(you might wanna read this essay in the substack website, because it’s quite long and exceeds gmail’s size limit!)
I grew up during the 20 years in which Silvio Berlusconi dominated Italian politics, media and culture. It is difficult to overstate the influence that this man had on the environment of my most formative years, because he owned almost half of Italian national broadcast television and radio -a thing that is very normal for the president of a country and not at all a conflict of interest- but also because his branding of himself as a Good Italian Man™ included a lot of appreciation for the female body. Mediaset -that was the name of his privately owned national television broadcast company, again an extremely normal and good thing for the President to have- bombarded my young and impressionable eyes with a neverending stream of half naked female bodies that seemed to come out of a porn magazine, smiling at the camera, talking very little, flirting with men three times as old as them, and then walking out of stage. We finally figured out where my interest for bimbos comes from, ladies and gentlemen: it’s Silvio Berlusconi’s legacy.
The italian media landscape in the 90s and early 2000s was not shy about the objectification of women: young and toned bodies were on display every night, as Italian mothers cooked dinners and Italian fathers ate them, the hosts of every night show praising the beauty and youth of the subrettes of that episode, their stupidity and ditziness often the butt of the joke.

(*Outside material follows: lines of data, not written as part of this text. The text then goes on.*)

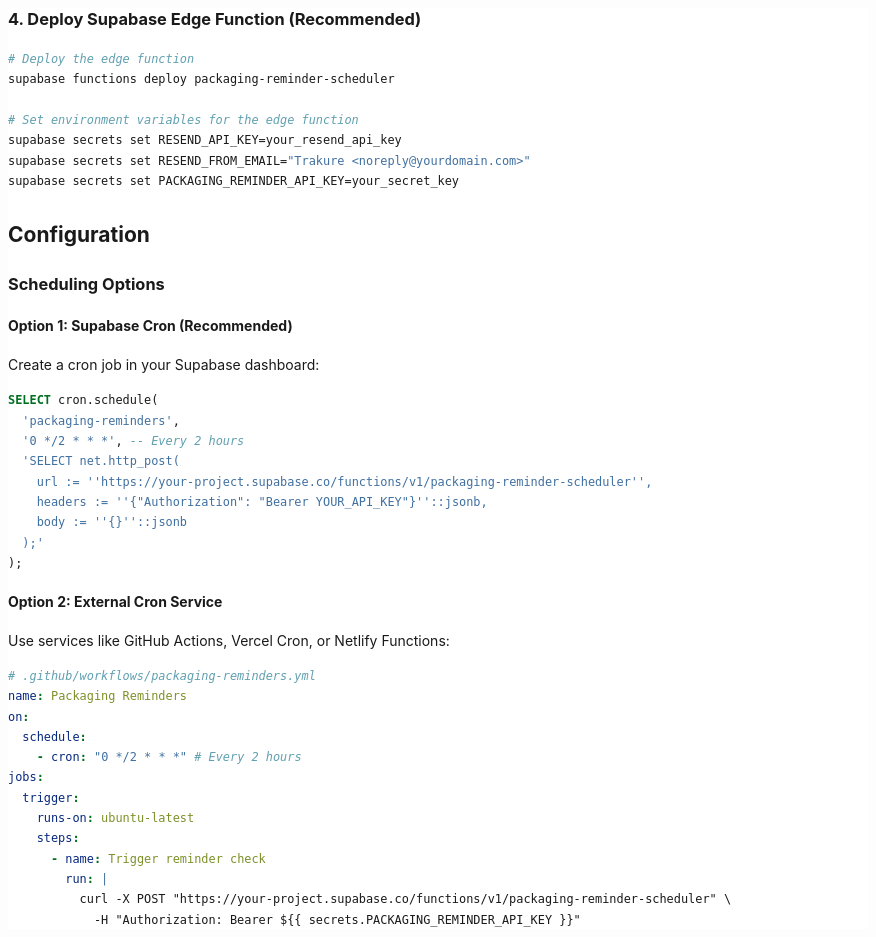 ### 4. Deploy Supabase Edge Function (Recommended)

```bash
# Deploy the edge function
supabase functions deploy packaging-reminder-scheduler

# Set environment variables for the edge function
supabase secrets set RESEND_API_KEY=your_resend_api_key
supabase secrets set RESEND_FROM_EMAIL="Trakure <noreply@yourdomain.com>"
supabase secrets set PACKAGING_REMINDER_API_KEY=your_secret_key
```

## Configuration

### Scheduling Options

#### Option 1: Supabase Cron (Recommended)

Create a cron job in your Supabase dashboard:

```sql
SELECT cron.schedule(
  'packaging-reminders',
  '0 */2 * * *', -- Every 2 hours
  'SELECT net.http_post(
    url := ''https://your-project.supabase.co/functions/v1/packaging-reminder-scheduler'',
    headers := ''{"Authorization": "Bearer YOUR_API_KEY"}''::jsonb,
    body := ''{}''::jsonb
  );'
);
```

#### Option 2: External Cron Service

Use services like GitHub Actions, Vercel Cron, or Netlify Functions:

```yaml
# .github/workflows/packaging-reminders.yml
name: Packaging Reminders
on:
  schedule:
    - cron: "0 */2 * * *" # Every 2 hours
jobs:
  trigger:
    runs-on: ubuntu-latest
    steps:
      - name: Trigger reminder check
        run: |
          curl -X POST "https://your-project.supabase.co/functions/v1/packaging-reminder-scheduler" \
            -H "Authorization: Bearer ${{ secrets.PACKAGING_REMINDER_API_KEY }}"
```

This all, of course, while female politicians were either cast aside because of their lack of beauty -cue the labeling of Angela Merkel as an unfuckable lardass, to this day one of my favorite Berlusconi’s international politics moment- or saw their looks used as an excuse to dismiss them -like Nicole Minetti, which definitely doesn’t have my simpathy as a politician but probably also didn’t made it to the literaly national parliament just by sucking dick. Basically, hot young women were on display all the time for being young and hot, and every other woman was shamed and ridiculed into not being seen in the first place. It wasn’t ideal.
This is the environment in which I grew up: be a hot bimbo or go hide in a ditch. I have reflected a lot on how this media landscape influenced the way I see myself, and how I constantly buy acceptance from my own internalised judge via beauty labor, but I haven’t yet written about how this influences my relationship to other women, especially in the romantic and erotic sphere. I have a little monitor in my head that constantly judges if I’m attractive enough to exist: what happens when that cruel eye turns towards my lover?